> _Information supplied_:
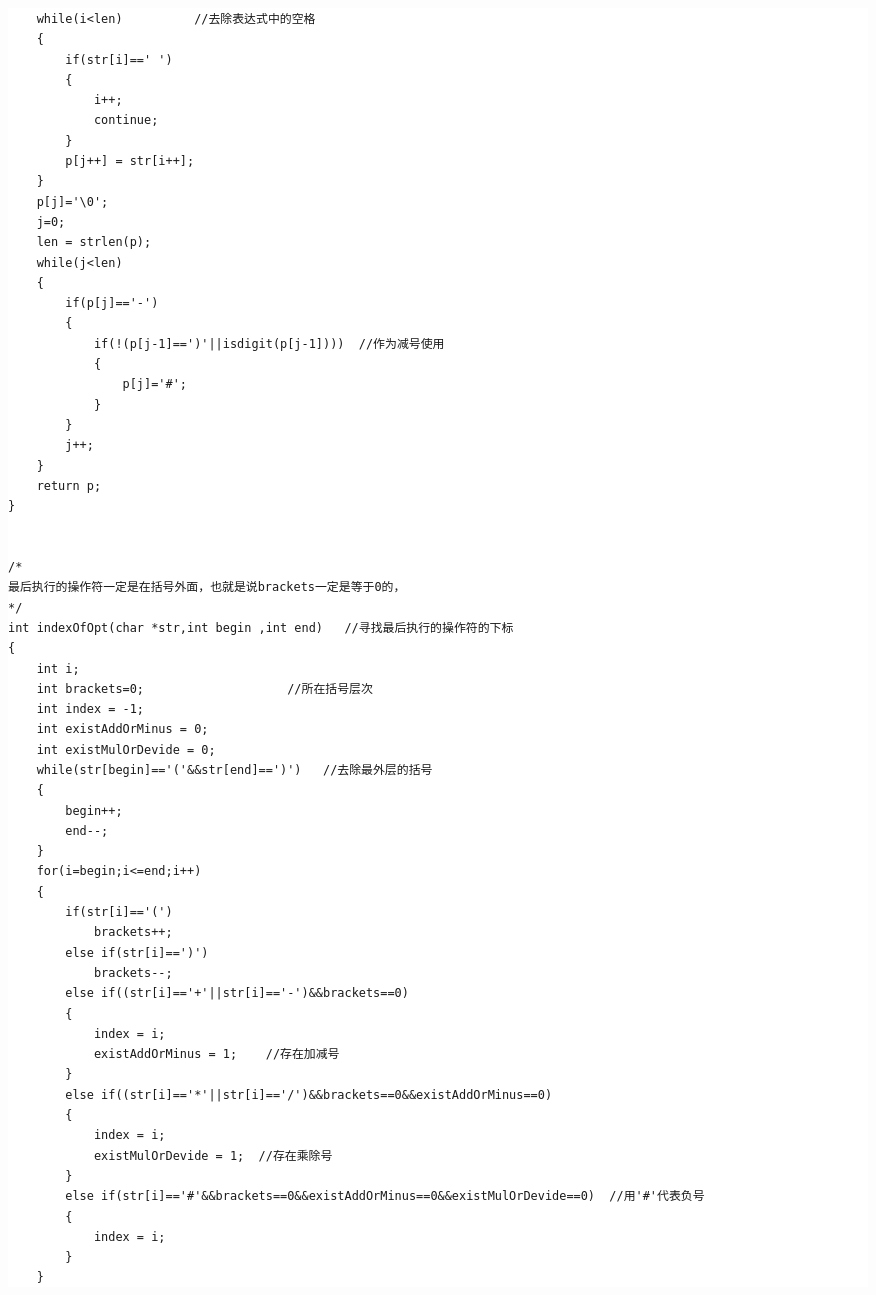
 ```
    while(i<len)          //去除表达式中的空格
    {
        if(str[i]==' ')
        {
            i++;
            continue;
        }
        p[j++] = str[i++];
    }
    p[j]='\0';
    j=0;
    len = strlen(p);
    while(j<len)
    {
        if(p[j]=='-')
        {
            if(!(p[j-1]==')'||isdigit(p[j-1])))  //作为减号使用
            {
                p[j]='#';  
            }
        }
        j++;
    }
    return p;
}
 
 
/*
最后执行的操作符一定是在括号外面，也就是说brackets一定是等于0的，
*/
int indexOfOpt(char *str,int begin ,int end)   //寻找最后执行的操作符的下标
{
    int i;
    int brackets=0;                    //所在括号层次
    int index = -1;
    int existAddOrMinus = 0;
    int existMulOrDevide = 0;
    while(str[begin]=='('&&str[end]==')')   //去除最外层的括号
    {
        begin++;
        end--;
    }
    for(i=begin;i<=end;i++)
    {
        if(str[i]=='(')
            brackets++;
        else if(str[i]==')')
            brackets--;
        else if((str[i]=='+'||str[i]=='-')&&brackets==0)
        {
            index = i;
            existAddOrMinus = 1;    //存在加减号
        }
        else if((str[i]=='*'||str[i]=='/')&&brackets==0&&existAddOrMinus==0)
        {
            index = i;
            existMulOrDevide = 1;  //存在乘除号
        }
        else if(str[i]=='#'&&brackets==0&&existAddOrMinus==0&&existMulOrDevide==0)  //用'#'代表负号
        {
            index = i;
        }
    }
```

> _How to complete this task_: Copy every line above that includes the string "existAddOrMinus".

> _Response_:
    int existAddOrMinus = 0;
            existAddOrMinus = 1;    //存在加减号
        else if((str[i]=='*'||str[i]=='/')&&brackets==0&&existAddOrMinus==0)
        else if(str[i]=='#'&&brackets==0&&existAddOrMinus==0&&existMulOrDevide==0)  //用'#'代表负号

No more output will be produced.